De spelbepalende spelers hoefden zich altijd weinig zorgen te maken over hun verdedigende taken. Achter hen stond toch wel iemand die de gaatjes dichtte; iemand die maar al te graag het vuile werk opknapte. Jeroen van den Broeke was in zijn hoogtijdagen als voetballer die kilometervreter waar iedere medespeler op kon bouwen. Tegenwoordig is hij voetbaltrainer.
Op de training rondjes lopen? ,,Mij had je er niet mee”, vertelt Van den Broeke (36), trainer van zondag-vierdeklasser RIA Westdorpe én wederom besmet met het loopvirus. Onlangs voltooide hij zijn eerste marathon: de Marathon Zeeuws-Vlaanderen. Ondanks een flauwte voltooide hij de 42 kilometer en 195 meter.
Leuke bijkomstigheid dat hardlopen, maar de focus van Van den Broeke ligt toch voornamelijk bij het voetbal. Na jarenlang bij Terneuzense Boys assistent te zijn geweest van onder anderen Diederik Hiensch (,,Een betere leermeester kun je in Zeeland niet krijgen”) staat hij nu sinds anderhalf jaar op eigen benen bij RIA Westdorpe. De lange middenvelder van weleer zei in een eerder stadium goed na te moeten denken over een vierde- of vijfdeklasser. Toch bevalt het hem uitstekend. Grotendeels dan. ,,Kijk, wat ik soms mis: je voetbalt, dus dan wil je er toch alles aan doen? Maar die bereidwilligheid mis ik weleens. Soms sta je met acht man op de training. Maar al zijn er maar vier, trainen doen we altijd.”
Over bereidwilligheid gesproken. Van den Broeke voelde zich dit seizoen al vier keer verplicht om zichzelf op te stellen. Begin april speelde hij nog een helft mee tegen IJzendijke, maar in november maakte hij het helemaal bond. ,,Scoorde ik als invaller de winnende tegen Vivoo. Maar het zijn wel zaken die ik echt probeer te beperken’’, zo zegt Van den Broeke.

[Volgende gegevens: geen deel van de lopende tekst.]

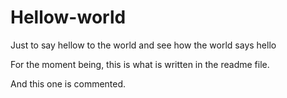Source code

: # Hellow-world
Just to say hellow to the world and see how the world says hello

For the moment being, this is what is written in the readme file.

And this one is commented.
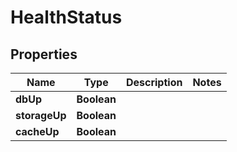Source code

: 

# HealthStatus


## Properties

Name | Type | Description | Notes
------------ | ------------- | ------------- | -------------
**dbUp** | **Boolean** |  | 
**storageUp** | **Boolean** |  | 
**cacheUp** | **Boolean** |  | 



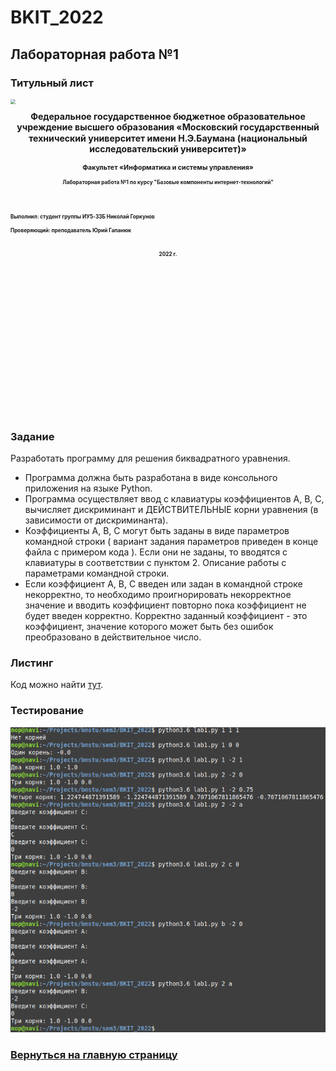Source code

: # BKIT_2022
## Лабораторная работа №1
### Титульный лист
<svg fill="none" viewBox="0 0 1000 1000" width="1000" height="1000" xmlns="http://www.w3.org/2000/svg">
  <foreignObject width="100%" height="100%">
    <img class="image" src="https://bmstu.ru/assets/images/logo.png" />
    <div class="center">
      <h1>Федеральное государственное бюджетное образовательное учреждение высшего образования «Московский государственный технический университет имени Н.Э.Баумана (национальный исследовательский университет)»</h1>
      <h2>Факультет «Информатика и системы управления»</h2>
      <h3>Лабораторная работа №1 по курсу "Базовые компоненты интернет-технологий"</h3>
    </div>
    <br>
    <br>
    <br>
    <h3>Выполнил: студент группы ИУ5-33Б Николай Горкунов</h3>
    <h3>Проверяющий: преподаватель Юрий Гапанюк</h3>
    <br>
    <h3 class="center">2022 г.</h3>
    <style type="text/css">
      .image {
        float: left;
      }
      .center {
        text-align: center;
      }
    </style>
  </foreignObject>
</svg>

### Задание
Разработать программу для решения биквадратного уравнения.
- Программа должна быть разработана в виде консольного приложения на языке Python.
- Программа осуществляет ввод с клавиатуры коэффициентов А, В, С, вычисляет дискриминант и ДЕЙСТВИТЕЛЬНЫЕ корни уравнения (в зависимости от дискриминанта).
- Коэффициенты А, В, С могут быть заданы в виде параметров командной строки ( вариант задания параметров приведен в конце файла с примером кода ). Если они не заданы, то вводятся с клавиатуры в соответствии с пунктом 2. Описание работы с параметрами командной строки.
- Если коэффициент А, В, С введен или задан в командной строке некорректно, то необходимо проигнорировать некорректное значение и вводить коэффициент повторно пока коэффициент не будет введен корректно. Корректно заданный коэффициент - это коэффициент, значение которого может быть без ошибок преобразовано в действительное число.
### Листинг
Код можно найти [тут](/lab1.py).
### Тестирование
![Скрин терминала](/screenshots/lab1.png)
### [Вернуться на главную страницу](https://github.com/NikolayB800H/BKIT_2022)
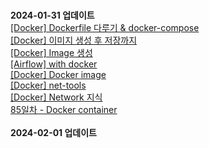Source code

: </br>**2024-01-31 업데이트**</br><a href="https://hyul-code.tistory.com/101">[Docker] Dockerfile 다루기 & docker-compose</a></br><a href="https://hyul-code.tistory.com/100">[Docker] 이미지 생성 후 저장까지</a></br><a href="https://hyul-code.tistory.com/99">[Docker] Image 생성</a></br><a href="https://hyul-code.tistory.com/98">[Airflow] with docker</a></br><a href="https://hyul-code.tistory.com/97">[Docker] Docker image</a></br><a href="https://hyul-code.tistory.com/96">[Docker] net-tools</a></br><a href="https://hyul-code.tistory.com/95">[Docker] Network 지식</a></br><a href="https://hyul-code.tistory.com/94">85일차 - Docker container</a></br></br>**2024-02-01 업데이트**</br>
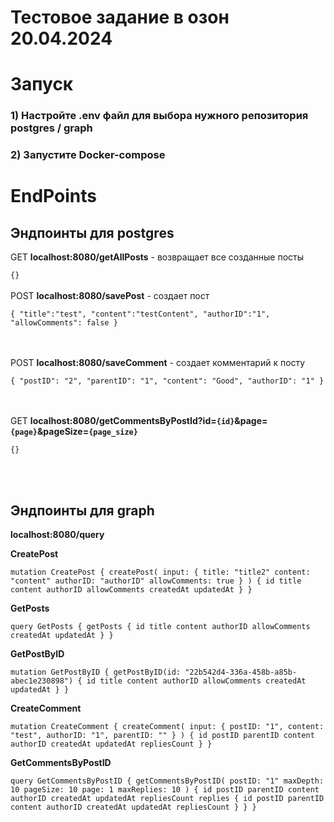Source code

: # Тестовое задание в озон 20.04.2024

# Запуск

### 1) Настройте .env файл для выбора нужного репозитория postgres / graph<br>
### 2) Запустите Docker-compose

# EndPoints

## Эндпоинты для postgres

GET **localhost:8080/getAllPosts** - возвращает все созданные посты

`{}`
<br><br>
POST **localhost:8080/savePost** - создает пост

`{
"title":"test",
"content":"testContent",
"authorID":"1",
"allowComments": false
}`


<br><br>
POST **localhost:8080/saveComment** - создает комментарий к посту

`{
"postID": "2",
"parentID": "1",
"content": "Good",
"authorID": "1"
}`

<br><br>
GET **localhost:8080/getCommentsByPostId?id=`{id}`&page=`{page}`&pageSize=`{page_size}`**

`{}`

<br><br>
## Эндпоинты для graph

**localhost:8080/query**

**CreatePost**

`mutation CreatePost {
createPost(
input: {
title: "title2"
content: "content"
authorID: "authorID"
allowComments: true
}
) {
id
title
content
authorID
allowComments
createdAt
updatedAt
}
}`

**GetPosts**

`query GetPosts {
getPosts {
id
title
content
authorID
allowComments
createdAt
updatedAt
}
}`

**GetPostByID**

`mutation GetPostByID {
getPostByID(id: "22b542d4-336a-458b-a85b-abec1e230898") {
id
title
content
authorID
allowComments
createdAt
updatedAt
}
}`

**CreateComment**

`mutation CreateComment {
createComment(
input: { postID: "1", content: "test", authorID: "1", parentID: "" }
) {
id
postID
parentID
content
authorID
createdAt
updatedAt
repliesCount
}
}
`

**GetCommentsByPostID**

`query GetCommentsByPostID {
getCommentsByPostID(
postID: "1"
maxDepth: 10
pageSize: 10
page: 1
maxReplies: 10
) {
id
postID
parentID
content
authorID
createdAt
updatedAt
repliesCount
replies {
id
postID
parentID
content
authorID
createdAt
updatedAt
repliesCount
}
}
}`


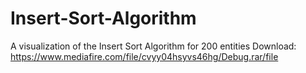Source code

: # Insert-Sort-Algorithm
A visualization of the Insert Sort Algorithm for 200 entities
Download:
https://www.mediafire.com/file/cvyy04hsyvs46hg/Debug.rar/file
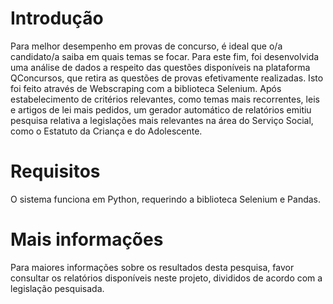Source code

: # Introdução
Para melhor desempenho em provas de concurso, é ideal que o/a candidato/a saiba em quais temas se focar. Para este fim, foi desenvolvida uma análise de dados a respeito das questões disponíveis na plataforma QConcursos, que retira as questões de provas efetivamente realizadas. Isto foi feito através de Webscraping com a biblioteca Selenium.
Após estabelecimento de critérios relevantes, como temas mais recorrentes, leis e artigos de lei mais pedidos, um gerador automático de relatórios emitiu pesquisa relativa a legislações mais relevantes na área do Serviço Social, como o Estatuto da Criança e do Adolescente.

# Requisitos
O sistema funciona em Python, requerindo a biblioteca Selenium e Pandas.

# Mais informações
Para maiores informações sobre os resultados desta pesquisa, favor consultar os relatórios disponíveis neste projeto, divididos de acordo com a legislação pesquisada.
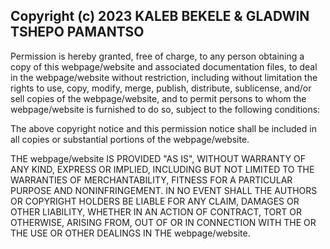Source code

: ## Copyright (c) 2023 KALEB BEKELE & GLADWIN TSHEPO PAMANTSO

Permission is hereby granted, free of charge, to any person obtaining a copy of this webpage/website and associated documentation files, to deal in the webpage/website without restriction, including without limitation the rights to use, copy, modify, merge, publish, distribute, sublicense, and/or sell copies of the webpage/website, and to permit persons to whom the webpage/website is furnished to do so, subject to the following conditions:

The above copyright notice and this permission notice shall be included in all copies or substantial portions of the webpage/website.

THE webpage/website IS PROVIDED "AS IS", WITHOUT WARRANTY OF ANY KIND, EXPRESS OR IMPLIED, INCLUDING BUT NOT LIMITED TO THE WARRANTIES OF MERCHANTABILITY, FITNESS FOR A PARTICULAR PURPOSE AND NONINFRINGEMENT. IN NO EVENT SHALL THE AUTHORS OR COPYRIGHT HOLDERS BE LIABLE FOR ANY CLAIM, DAMAGES OR OTHER LIABILITY, WHETHER IN AN ACTION OF CONTRACT, TORT OR OTHERWISE, ARISING FROM, OUT OF OR IN CONNECTION WITH THE OR THE USE OR OTHER DEALINGS IN THE webpage/website.
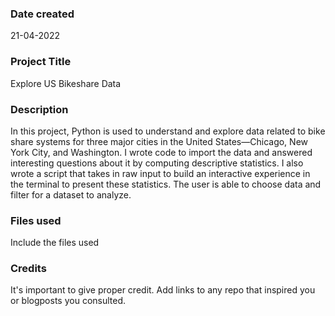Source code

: 
### Date created
21-04-2022

### Project Title
Explore US Bikeshare Data

### Description
In this project, Python is used to understand and explore data related to bike share systems for three major cities in the United States—Chicago, New York City, and Washington. I wrote code to import the data and answered interesting questions about it by computing descriptive statistics. I also wrote a script that takes in raw input to build an interactive experience in the terminal to present these statistics. The user is able to choose data and filter for a dataset to analyze.

### Files used
Include the files used

### Credits
It's important to give proper credit. Add links to any repo that inspired you or blogposts you consulted.

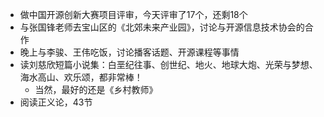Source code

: - 做中国开源创新大赛项目评审，今天评审了17个，还剩18个
- 与张国锋老师去宝山区的《北郊未来产业园》，讨论与开源信息技术协会的合作
- 晚上与李骏、王伟吃饭，讨论播客话题、开源课程等事情
- 读刘慈欣短篇小说集：白垩纪往事、创世纪、地火、地球大炮、光荣与梦想、海水高山、欢乐颂，都非常棒！
	- 当然，最好的还是《乡村教师》
- 阅读正义论，43节
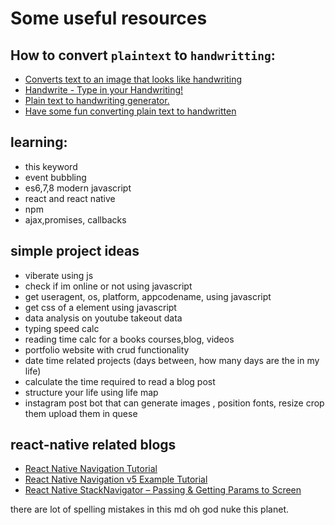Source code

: # Some useful resources

## How to convert `plaintext` to `handwritting`:

- [Converts text to an image that looks like handwriting](https://pythonawesome.com/converts-text-to-an-image-that-looks-like-handwriting/)
- [Handwrite - Type in your Handwriting!](https://pypi.org/project/handwrite/)
- [Plain text to handwriting generator.](https://thesage21.github.io/handwritten/)
- [Have some fun converting plain text to handwritten](https://www.opensourceforu.com/2016/11/converting-plain-text-handwritten/?amp)

## learning:

- this keyword
- event bubbling
- es6,7,8 modern javascript
- react and react native
- npm
- ajax,promises, callbacks

## simple project ideas

- viberate using js
- check if im online or not using javascript
- get useragent, os, platform, appcodename, using javascript
- get css of a element using javascript
- data analysis on youtube takeout data
- typing speed calc
- reading time calc for a books courses,blog, videos
- portfolio website with crud functionality
- date time related projects (days between, how many days are the in my life)
- calculate the time required to read a blog post
- structure your life using life map
- instagram post bot that can generate images , position fonts, resize crop them upload them in quese


## react-native related blogs
- [React Native Navigation Tutorial](https://www.robinwieruch.de/react-native-navigation)
- [React Native Navigation v5 Example Tutorial](https://www.positronx.io/react-native-navigation-example-tutorial/)
- [React Native StackNavigator – Passing & Getting Params to Screen](https://www.positronx.io/react-native-stack-navigator-passing-getting-params-to-screen/)

there are lot of spelling mistakes in this md oh god nuke this planet.

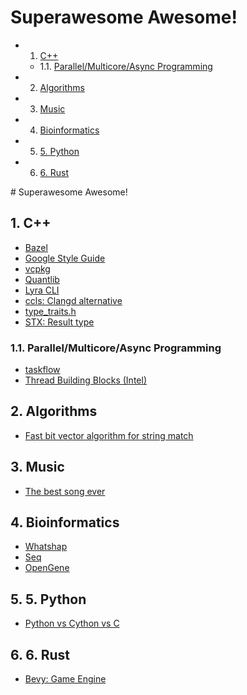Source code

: # Superawesome Awesome!

<!-- vscode-markdown-toc -->
* 1. [C++](#C)
	* 1.1. [Parallel/Multicore/Async Programming](#ParallelMulticoreAsyncProgramming)
* 2. [Algorithms](#Algorithms)
* 3. [Music](#Music)
* 4. [Bioinformatics](#Bioinformatics)
* 5. [5. Python](#Python)
* 6. [6. Rust](#Rust)

<!-- vscode-markdown-toc-config
	numbering=true
	autoSave=true
	/vscode-markdown-toc-config -->
<!-- /vscode-markdown-toc --># Superawesome Awesome! 


##  1. <a name='C'></a>C++
- [Bazel](https://docs.bazel.build/versions/master/tutorial/cpp.html)
- [Google Style Guide](https://google.github.io/styleguide/cppguide.html#Designated_initializers)
- [vcpkg](https://docs.microsoft.com/en-us/cpp/build/vcpkg?view=vs-2019)
- [Quantlib](https://www.quantlib.org/docs.shtml)
- [Lyra CLI](https://bfgroup.github.io/Lyra/lyra.html)
- [ccls: Clangd alternative](https://github.com/MaskRay/ccls)
- [type_traits.h](https://en.cppreference.com/w/cpp/header/type_traits)
- [STX: Result type](https://github.com/lamarrr/STX)

###  1.1. <a name='ParallelMulticoreAsyncProgramming'></a>Parallel/Multicore/Async Programming
- [taskflow](https://github.com/taskflow/taskflow)
- [Thread Building Blocks (Intel)](https://github.com/oneapi-src/oneTBB)

##  2. <a name='Algorithms'></a>Algorithms
- [Fast bit vector algorithm for string match](http://www.gersteinlab.org/courses/452/09-spring/pdf/Myers.pdf)

##  3. <a name='Music'></a>Music
- [The best song ever](https://www.youtube.com/watch?v=7lhJ0LZtv3w&feature=youtu.be)

##  4. <a name='Bioinformatics'></a>Bioinformatics
- [Whatshap](https://whatshap.readthedocs.io/en/latest/develop.html)
- [Seq](https://docs.seq-lang.org/)
- [OpenGene](https://github.com/OpenGene)

##  5. <a name='Python'></a>5. Python
- [Python vs Cython vs C](https://notes-on-cython.readthedocs.io/en/latest/std_dev.html)


##  6. <a name='Rust'></a>6. Rust
- [Bevy: Game Engine](https://bevyengine.org/learn/book/introduction/)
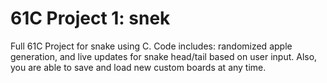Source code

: # 61C Project 1: snek

Full 61C Project for snake using C. Code includes: randomized apple 
generation, and live updates for snake head/tail based on user input. 
Also, you are able to save and load new custom boards at any time.
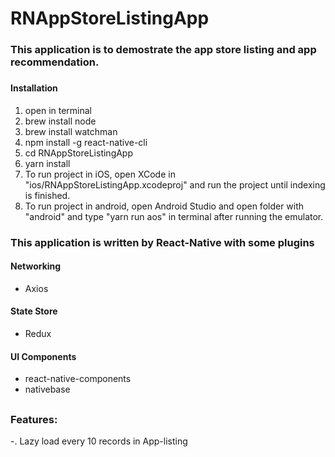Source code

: # RNAppStoreListingApp
### This application is to demostrate the app store listing and app recommendation.
###
#### Installation
1. open in terminal
2. brew install node
3. brew install watchman
4. npm install -g react-native-cli
5. cd RNAppStoreListingApp
6. yarn install
7. To run project in iOS, open XCode in "ios/RNAppStoreListingApp.xcodeproj" and run the project until indexing is finished.
8. To run project in android, open Android Studio and open folder with "android" and type "yarn run aos" in terminal after running the emulator.

### This application is written by React-Native with some plugins
#### Networking 
- Axios
#### State Store
- Redux
#### UI Components
- react-native-components
- nativebase

##
### Features:
-. Lazy load every 10 records in App-listing
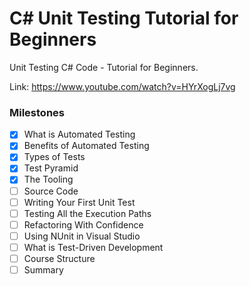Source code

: # C# Unit Testing Tutorial for Beginners

Unit Testing C# Code - Tutorial for Beginners.

Link: <https://www.youtube.com/watch?v=HYrXogLj7vg>

### Milestones

- [x] What is Automated Testing
- [x] Benefits of Automated Testing
- [x] Types of Tests
- [x] Test Pyramid
- [x] The Tooling
- [ ] Source Code
- [ ] Writing Your First Unit Test
- [ ] Testing All the Execution Paths
- [ ] Refactoring With Confidence
- [ ] Using NUnit in Visual Studio
- [ ] What is Test-Driven Development
- [ ] Course Structure
- [ ] Summary
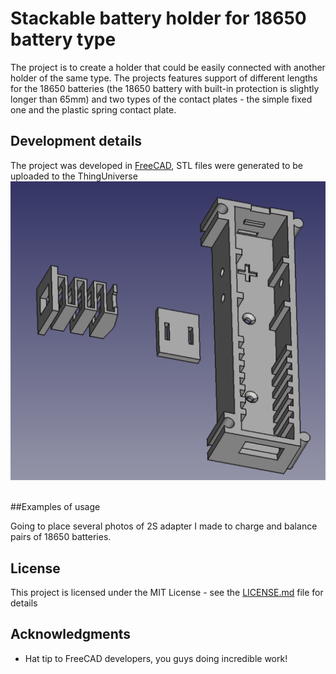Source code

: # Stackable battery holder for 18650 battery type

The project is to create a holder that could be easily connected with another holder of the same type. The projects features support of different lengths for the 18650 batteries (the 18650 battery with built-in protection is slightly longer than 65mm) and two types of the contact plates - the simple fixed one and the plastic spring contact plate.

## Development details

The project was developed in [FreeCAD](https://www.freecadweb.org/), STL files were generated to be uploaded to the ThingUniverse
![](./view_in_freecad.png?raw=true)
<br />
<br />

##Examples of usage

Going to place several photos of 2S adapter I made to charge and balance pairs of 18650 batteries.

## License

This project is licensed under the MIT License - see the [LICENSE.md](LICENSE.md) file for details


## Acknowledgments

* Hat tip to FreeCAD developers, you guys doing incredible work!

Meespelen doet hij dus liever niet, aangezien hij het dit seizoen al druk genoeg heeft om zijn elftal in de vierde klasse te houden. ,,We hebben veel wisselingen, dus een spelbezetting kun je niet echt trainen. En het is ook weer iets vrijblijvender dan dat ik gewend was bij Terneuzense Boys. In de winter zijn er vijf Belgische versterkingen gekomen, maar zijn er ook weer vier jongens afgehaakt. Je leeft dus echt van wedstrijd tot wedstrijd en dan is het lastig om iets op te bouwen.”
Toch weerstond hij wel de lokroep van andere clubs. ,,Ik heb bijvoorbeeld een belletje van Breskens gehad maar hoefde echt niet na anderhalf jaar al weg. Er staat ons nog een druk programma te wachten maar het moet wel heel gek lopen willen we nog in die nacompetitie voor degradatie belanden. Wie weet kunnen we hier volgend seizoen dan met gerichte versterkingen weer iets leuks neerzetten. Al is die zoektocht zeker niet zo simpel. RIA is een club zonder jeugdafdeling en die krijg je ook niet zomaar weer terug vrees ik.”